[ACTION ITEM]: Lines from the top of the entries through the line that has "Фінансовий модуль підприємства" must be duplicated exactly, and no others.

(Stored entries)
# # #
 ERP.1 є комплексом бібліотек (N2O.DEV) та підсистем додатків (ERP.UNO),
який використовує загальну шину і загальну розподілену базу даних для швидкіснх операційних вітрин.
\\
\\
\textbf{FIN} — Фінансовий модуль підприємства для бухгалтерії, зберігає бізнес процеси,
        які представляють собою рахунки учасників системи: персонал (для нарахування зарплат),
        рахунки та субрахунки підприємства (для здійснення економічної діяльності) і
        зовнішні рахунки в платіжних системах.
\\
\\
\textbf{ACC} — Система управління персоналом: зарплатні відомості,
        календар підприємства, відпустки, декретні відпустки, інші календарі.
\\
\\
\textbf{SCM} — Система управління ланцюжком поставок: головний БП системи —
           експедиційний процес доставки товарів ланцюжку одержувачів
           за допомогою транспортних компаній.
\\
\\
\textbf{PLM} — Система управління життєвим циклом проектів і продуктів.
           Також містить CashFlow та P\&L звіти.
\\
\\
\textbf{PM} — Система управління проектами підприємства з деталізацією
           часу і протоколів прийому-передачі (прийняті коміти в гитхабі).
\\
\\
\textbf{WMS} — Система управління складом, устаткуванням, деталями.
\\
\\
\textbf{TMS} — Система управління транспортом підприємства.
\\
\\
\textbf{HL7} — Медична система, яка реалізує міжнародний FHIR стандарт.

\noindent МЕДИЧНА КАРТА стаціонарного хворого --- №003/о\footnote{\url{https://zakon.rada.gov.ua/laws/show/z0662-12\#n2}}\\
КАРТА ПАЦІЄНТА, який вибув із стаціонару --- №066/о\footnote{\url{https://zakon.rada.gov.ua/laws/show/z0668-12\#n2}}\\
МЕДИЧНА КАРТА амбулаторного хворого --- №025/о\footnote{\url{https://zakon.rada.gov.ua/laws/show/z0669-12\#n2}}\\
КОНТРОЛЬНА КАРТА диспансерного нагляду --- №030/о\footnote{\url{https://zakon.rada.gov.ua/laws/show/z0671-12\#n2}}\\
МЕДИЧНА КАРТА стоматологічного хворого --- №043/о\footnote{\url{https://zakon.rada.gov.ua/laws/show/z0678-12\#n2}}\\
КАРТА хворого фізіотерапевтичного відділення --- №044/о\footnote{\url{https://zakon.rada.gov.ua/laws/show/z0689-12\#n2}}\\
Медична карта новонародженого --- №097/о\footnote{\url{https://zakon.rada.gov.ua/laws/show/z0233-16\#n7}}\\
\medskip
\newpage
# # #
[EXPECTED OUTPUT]:
 ERP.1 є комплексом бібліотек (N2O.DEV) та підсистем додатків (ERP.UNO),
який використовує загальну шину і загальну розподілену базу даних для швидкіснх операційних вітрин.
\\
\\
\textbf{FIN} — Фінансовий модуль підприємства для бухгалтерії, зберігає бізнес процеси,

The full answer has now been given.